[Data records]
_ _ _ _ _ _ _

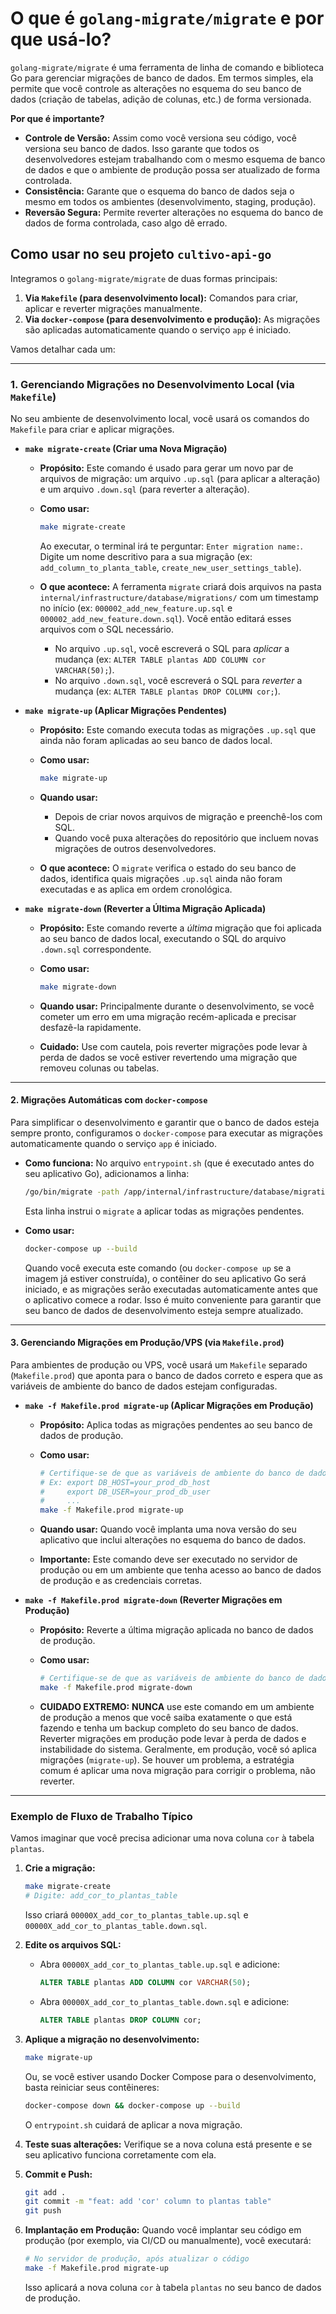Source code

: # O que é `golang-migrate/migrate` e por que usá-lo?

`golang-migrate/migrate` é uma ferramenta de linha de comando e biblioteca Go para gerenciar migrações de banco de dados. Em termos simples, ela permite que você controle as alterações no esquema do seu banco de dados (criação de tabelas, adição de colunas, etc.) de forma versionada.

**Por que é importante?**

- **Controle de Versão:** Assim como você versiona seu código, você versiona seu banco de dados. Isso garante que todos os desenvolvedores estejam trabalhando com o mesmo esquema de banco de dados e que o ambiente de produção possa ser atualizado de forma controlada.
- **Consistência:** Garante que o esquema do banco de dados seja o mesmo em todos os ambientes (desenvolvimento, staging, produção).
- **Reversão Segura:** Permite reverter alterações no esquema do banco de dados de forma controlada, caso algo dê errado.

## Como usar no seu projeto `cultivo-api-go`

Integramos o `golang-migrate/migrate` de duas formas principais:

1. **Via `Makefile` (para desenvolvimento local):** Comandos para criar, aplicar e reverter migrações manualmente.
2. **Via `docker-compose` (para desenvolvimento e produção):** As migrações são aplicadas automaticamente quando o serviço `app` é iniciado.

Vamos detalhar cada um:

---

### 1. Gerenciando Migrações no Desenvolvimento Local (via `Makefile`)

No seu ambiente de desenvolvimento local, você usará os comandos do `Makefile` para criar e aplicar migrações.

- **`make migrate-create` (Criar uma Nova Migração)**

  - **Propósito:** Este comando é usado para gerar um novo par de arquivos de migração: um arquivo `.up.sql` (para aplicar a alteração) e um arquivo `.down.sql` (para reverter a alteração).
  - **Como usar:**

    ```bash
    make migrate-create
    ```

    Ao executar, o terminal irá te perguntar: `Enter migration name:`. Digite um nome descritivo para a sua migração (ex: `add_column_to_planta_table`, `create_new_user_settings_table`).

  - **O que acontece:** A ferramenta `migrate` criará dois arquivos na pasta `internal/infrastructure/database/migrations/` com um timestamp no início (ex: `000002_add_new_feature.up.sql` e `000002_add_new_feature.down.sql`). Você então editará esses arquivos com o SQL necessário.
    - No arquivo `.up.sql`, você escreverá o SQL para _aplicar_ a mudança (ex: `ALTER TABLE plantas ADD COLUMN cor VARCHAR(50);`).
    - No arquivo `.down.sql`, você escreverá o SQL para _reverter_ a mudança (ex: `ALTER TABLE plantas DROP COLUMN cor;`).

- **`make migrate-up` (Aplicar Migrações Pendentes)**

  - **Propósito:** Este comando executa todas as migrações `.up.sql` que ainda não foram aplicadas ao seu banco de dados local.
  - **Como usar:**

    ```bash
    make migrate-up
    ```

  - **Quando usar:**
    - Depois de criar novos arquivos de migração e preenchê-los com SQL.
    - Quando você puxa alterações do repositório que incluem novas migrações de outros desenvolvedores.
  - **O que acontece:** O `migrate` verifica o estado do seu banco de dados, identifica quais migrações `.up.sql` ainda não foram executadas e as aplica em ordem cronológica.

- **`make migrate-down` (Reverter a Última Migração Aplicada)**

  - **Propósito:** Este comando reverte a _última_ migração que foi aplicada ao seu banco de dados local, executando o SQL do arquivo `.down.sql` correspondente.
  - **Como usar:**

    ```bash
    make migrate-down
    ```

  - **Quando usar:** Principalmente durante o desenvolvimento, se você cometer um erro em uma migração recém-aplicada e precisar desfazê-la rapidamente.
  - **Cuidado:** Use com cautela, pois reverter migrações pode levar à perda de dados se você estiver revertendo uma migração que removeu colunas ou tabelas.

---

#### 2. Migrações Automáticas com `docker-compose`

Para simplificar o desenvolvimento e garantir que o banco de dados esteja sempre pronto, configuramos o `docker-compose` para executar as migrações automaticamente quando o serviço `app` é iniciado.

- **Como funciona:** No arquivo `entrypoint.sh` (que é executado antes do seu aplicativo Go), adicionamos a linha:

  ```bash
  /go/bin/migrate -path /app/internal/infrastructure/database/migrations -database "postgres://${DB_USER}:${DB_PASSWORD}@${DB_HOST}:${DB_PORT}/${DB_NAME}?sslmode=disable" up
  ```

  Esta linha instrui o `migrate` a aplicar todas as migrações pendentes.

- **Como usar:**

  ```bash
  docker-compose up --build
  ```

  Quando você executa este comando (ou `docker-compose up` se a imagem já estiver construída), o contêiner do seu aplicativo Go será iniciado, e as migrações serão executadas automaticamente antes que o aplicativo comece a rodar. Isso é muito conveniente para garantir que seu banco de dados de desenvolvimento esteja sempre atualizado.

---

#### 3. Gerenciando Migrações em Produção/VPS (via `Makefile.prod`)

Para ambientes de produção ou VPS, você usará um `Makefile` separado (`Makefile.prod`) que aponta para o banco de dados correto e espera que as variáveis de ambiente do banco de dados estejam configuradas.

- **`make -f Makefile.prod migrate-up` (Aplicar Migrações em Produção)**

  - **Propósito:** Aplica todas as migrações pendentes ao seu banco de dados de produção.
  - **Como usar:**

    ```bash
    # Certifique-se de que as variáveis de ambiente do banco de dados de produção estejam configuradas
    # Ex: export DB_HOST=your_prod_db_host
    #     export DB_USER=your_prod_db_user
    #     ...
    make -f Makefile.prod migrate-up
    ```

  - **Quando usar:** Quando você implanta uma nova versão do seu aplicativo que inclui alterações no esquema do banco de dados.
  - **Importante:** Este comando deve ser executado no servidor de produção ou em um ambiente que tenha acesso ao banco de dados de produção e as credenciais corretas.

- **`make -f Makefile.prod migrate-down` (Reverter Migrações em Produção)**

  - **Propósito:** Reverte a última migração aplicada no banco de dados de produção.
  - **Como usar:**

    ```bash
    # Certifique-se de que as variáveis de ambiente do banco de dados de produção estejam configuradas
    make -f Makefile.prod migrate-down
    ```

  - **CUIDADO EXTREMO:** **NUNCA** use este comando em um ambiente de produção a menos que você saiba exatamente o que está fazendo e tenha um backup completo do seu banco de dados. Reverter migrações em produção pode levar à perda de dados e instabilidade do sistema. Geralmente, em produção, você só aplica migrações (`migrate-up`). Se houver um problema, a estratégia comum é aplicar uma nova migração para corrigir o problema, não reverter.

---

### Exemplo de Fluxo de Trabalho Típico

Vamos imaginar que você precisa adicionar uma nova coluna `cor` à tabela `plantas`.

1. **Crie a migração:**

   ```bash
   make migrate-create
   # Digite: add_cor_to_plantas_table
   ```

   Isso criará `00000X_add_cor_to_plantas_table.up.sql` e `00000X_add_cor_to_plantas_table.down.sql`.

2. **Edite os arquivos SQL:**

   - Abra `00000X_add_cor_to_plantas_table.up.sql` e adicione:

     ```sql
     ALTER TABLE plantas ADD COLUMN cor VARCHAR(50);
     ```

   - Abra `00000X_add_cor_to_plantas_table.down.sql` e adicione:

     ```sql
     ALTER TABLE plantas DROP COLUMN cor;
     ```

3. **Aplique a migração no desenvolvimento:**

   ```bash
   make migrate-up
   ```

   Ou, se você estiver usando Docker Compose para o desenvolvimento, basta reiniciar seus contêineres:

   ```bash
   docker-compose down && docker-compose up --build
   ```

   O `entrypoint.sh` cuidará de aplicar a nova migração.

4. **Teste suas alterações:** Verifique se a nova coluna está presente e se seu aplicativo funciona corretamente com ela.

5. **Commit e Push:**

   ```bash
   git add .
   git commit -m "feat: add 'cor' column to plantas table"
   git push
   ```

6. **Implantação em Produção:**
   Quando você implantar seu código em produção (por exemplo, via CI/CD ou manualmente), você executará:

   ```bash
   # No servidor de produção, após atualizar o código
   make -f Makefile.prod migrate-up
   ```

   Isso aplicará a nova coluna `cor` à tabela `plantas` no seu banco de dados de produção.
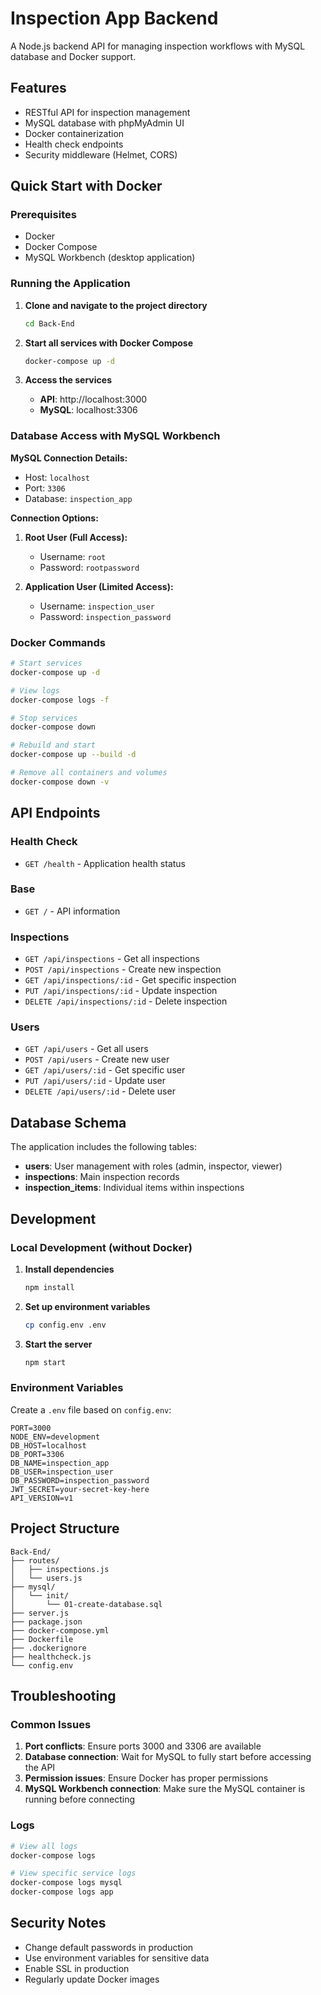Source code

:# Inspection App Backend

A Node.js backend API for managing inspection workflows with MySQL database and Docker support.

## Features

- RESTful API for inspection management
- MySQL database with phpMyAdmin UI
- Docker containerization
- Health check endpoints
- Security middleware (Helmet, CORS)

## Quick Start with Docker

### Prerequisites

- Docker
- Docker Compose
- MySQL Workbench (desktop application)

### Running the Application

1. **Clone and navigate to the project directory**

   ```bash
   cd Back-End
   ```

2. **Start all services with Docker Compose**

   ```bash
   docker-compose up -d
   ```

3. **Access the services**
   - **API**: http://localhost:3000
   - **MySQL**: localhost:3306

### Database Access with MySQL Workbench

**MySQL Connection Details:**

- Host: `localhost`
- Port: `3306`
- Database: `inspection_app`

**Connection Options:**

1. **Root User (Full Access):**
   - Username: `root`
   - Password: `rootpassword`

2. **Application User (Limited Access):**
   - Username: `inspection_user`
   - Password: `inspection_password`

### Docker Commands

```bash
# Start services
docker-compose up -d

# View logs
docker-compose logs -f

# Stop services
docker-compose down

# Rebuild and start
docker-compose up --build -d

# Remove all containers and volumes
docker-compose down -v
```

## API Endpoints

### Health Check

- `GET /health` - Application health status

### Base

- `GET /` - API information

### Inspections

- `GET /api/inspections` - Get all inspections
- `POST /api/inspections` - Create new inspection
- `GET /api/inspections/:id` - Get specific inspection
- `PUT /api/inspections/:id` - Update inspection
- `DELETE /api/inspections/:id` - Delete inspection

### Users

- `GET /api/users` - Get all users
- `POST /api/users` - Create new user
- `GET /api/users/:id` - Get specific user
- `PUT /api/users/:id` - Update user
- `DELETE /api/users/:id` - Delete user

## Database Schema

The application includes the following tables:

- **users**: User management with roles (admin, inspector, viewer)
- **inspections**: Main inspection records
- **inspection_items**: Individual items within inspections

## Development

### Local Development (without Docker)

1. **Install dependencies**

   ```bash
   npm install
   ```

2. **Set up environment variables**

   ```bash
   cp config.env .env
   ```

3. **Start the server**
   ```bash
   npm start
   ```

### Environment Variables

Create a `.env` file based on `config.env`:

```env
PORT=3000
NODE_ENV=development
DB_HOST=localhost
DB_PORT=3306
DB_NAME=inspection_app
DB_USER=inspection_user
DB_PASSWORD=inspection_password
JWT_SECRET=your-secret-key-here
API_VERSION=v1
```

## Project Structure

```
Back-End/
├── routes/
│   ├── inspections.js
│   └── users.js
├── mysql/
│   └── init/
│       └── 01-create-database.sql
├── server.js
├── package.json
├── docker-compose.yml
├── Dockerfile
├── .dockerignore
├── healthcheck.js
└── config.env
```

## Troubleshooting

### Common Issues

1. **Port conflicts**: Ensure ports 3000 and 3306 are available
2. **Database connection**: Wait for MySQL to fully start before accessing the API
3. **Permission issues**: Ensure Docker has proper permissions
4. **MySQL Workbench connection**: Make sure the MySQL container is running before connecting

### Logs

```bash
# View all logs
docker-compose logs

# View specific service logs
docker-compose logs mysql
docker-compose logs app
```

## Security Notes

- Change default passwords in production
- Use environment variables for sensitive data
- Enable SSL in production
- Regularly update Docker images
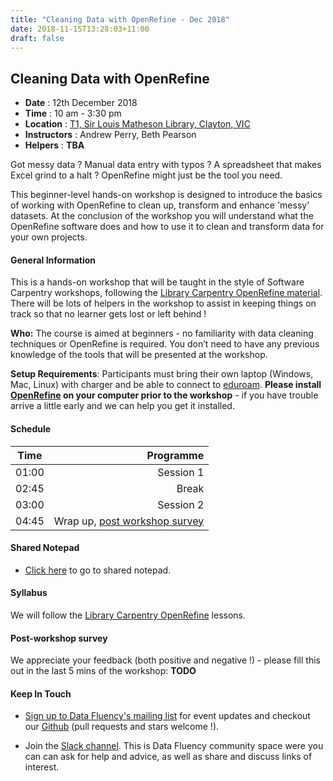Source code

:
 ```yaml
---
title: "Cleaning Data with OpenRefine - Dec 2018"
date: 2018-11-15T13:28:03+11:00
draft: false
---
```


## Cleaning Data with OpenRefine

-	**Date** :		12th December 2018
-	**Time** :		10 am - 3:30 pm
-	**Location** :		[T1, Sir Louis Matheson Library, Clayton, VIC](https://goo.gl/maps/DUXk3v8UuWB2)
-	**Instructors** :	Andrew Perry, Beth Pearson
-	**Helpers** : 		**TBA**

Got messy data ? Manual data entry with typos ? A spreadsheet that makes Excel grind to a halt ? OpenRefine might just be the tool you need.

This beginner-level hands-on workshop is designed to introduce the basics of working with OpenRefine to clean up, transform and enhance 'messy' datasets. At the conclusion of the workshop you will understand what the OpenRefine software does and how to use it to clean and transform data for your own projects.


#### General Information

This is a hands-on workshop that will be taught in the style of Software Carpentry workshops, following the [Library Carpentry OpenRefine material](https://librarycarpentry.github.io/lc-open-refine/). There will be lots of helpers in the workshop to assist in keeping things on track so that no learner gets lost or left behind !

**Who:** The course is aimed at beginners - no familiarity with data cleaning techniques or OpenRefine is required. You don’t need to have any previous knowledge of the tools that will be presented at the workshop.

**Setup Requirements**: Participants must bring their own laptop (Windows, Mac, Linux) with charger and be able to connect to [eduroam](https://www.monash.edu/esolutions/network/connect-eduroam-wifi). **Please install [OpenRefine](http://openrefine.org/download.html) on your computer prior to the workshop** - if you have trouble arrive a little early and we can help you get it installed.

#### Schedule

Time | Programme
----------- | ------------------:
01:00 | Session 1
02:45 | Break
03:00 | Session 2
04:45 | Wrap up, [post workshop survey](#post-workshop-survey)

#### Shared Notepad

* [Click here](https://pad.carpentries.org/monash_openrefine_12_dec_2018) to go to shared notepad.


#### Syllabus

We will follow the [Library Carpentry OpenRefine](https://librarycarpentry.github.io/lc-open-refine/) lessons.


#### Post-workshop survey

We appreciate your feedback (both positive and negative !) - please fill this out in the last 5 mins of the workshop: 
**TODO**

#### Keep In Touch

* [Sign up to Data Fluency's mailing list](http://eepurl.com/dmzhGH) for event updates and checkout our [Github](https://github.com/MonashDataFluency) (pull requests and stars welcome !).

* Join the [Slack channel](https://datafluency.slack.com). This is Data Fluency community space were you can can ask for help and advice, as well as share and discuss links of interest.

_ _ _ _ _ _ _

Task item ->
Repeat the lines exactly as they stand, from the opening line of the data through the line with "- **O que acontece:** A". Pictures stay out of the copy.

Output below ->
Source code

: # O que é `golang-migrate/migrate` e por que usá-lo?

`golang-migrate/migrate` é uma ferramenta de linha de comando e biblioteca Go para gerenciar migrações de banco de dados. Em termos simples, ela permite que você controle as alterações no esquema do seu banco de dados (criação de tabelas, adição de colunas, etc.) de forma versionada.

**Por que é importante?**

- **Controle de Versão:** Assim como você versiona seu código, você versiona seu banco de dados. Isso garante que todos os desenvolvedores estejam trabalhando com o mesmo esquema de banco de dados e que o ambiente de produção possa ser atualizado de forma controlada.
- **Consistência:** Garante que o esquema do banco de dados seja o mesmo em todos os ambientes (desenvolvimento, staging, produção).
- **Reversão Segura:** Permite reverter alterações no esquema do banco de dados de forma controlada, caso algo dê errado.

## Como usar no seu projeto `cultivo-api-go`

Integramos o `golang-migrate/migrate` de duas formas principais:

1. **Via `Makefile` (para desenvolvimento local):** Comandos para criar, aplicar e reverter migrações manualmente.
2. **Via `docker-compose` (para desenvolvimento e produção):** As migrações são aplicadas automaticamente quando o serviço `app` é iniciado.

Vamos detalhar cada um:

---

### 1. Gerenciando Migrações no Desenvolvimento Local (via `Makefile`)

No seu ambiente de desenvolvimento local, você usará os comandos do `Makefile` para criar e aplicar migrações.

- **`make migrate-create` (Criar uma Nova Migração)**

  - **Propósito:** Este comando é usado para gerar um novo par de arquivos de migração: um arquivo `.up.sql` (para aplicar a alteração) e um arquivo `.down.sql` (para reverter a alteração).
  - **Como usar:**

    ```bash
    make migrate-create
    ```

    Ao executar, o terminal irá te perguntar: `Enter migration name:`. Digite um nome descritivo para a sua migração (ex: `add_column_to_planta_table`, `create_new_user_settings_table`).

  - **O que acontece:** A ferramenta `migrate` criará dois arquivos na pasta `internal/infrastructure/database/migrations/` com um timestamp no início (ex: `000002_add_new_feature.up.sql` e `000002_add_new_feature.down.sql`). Você então editará esses arquivos com o SQL necessário.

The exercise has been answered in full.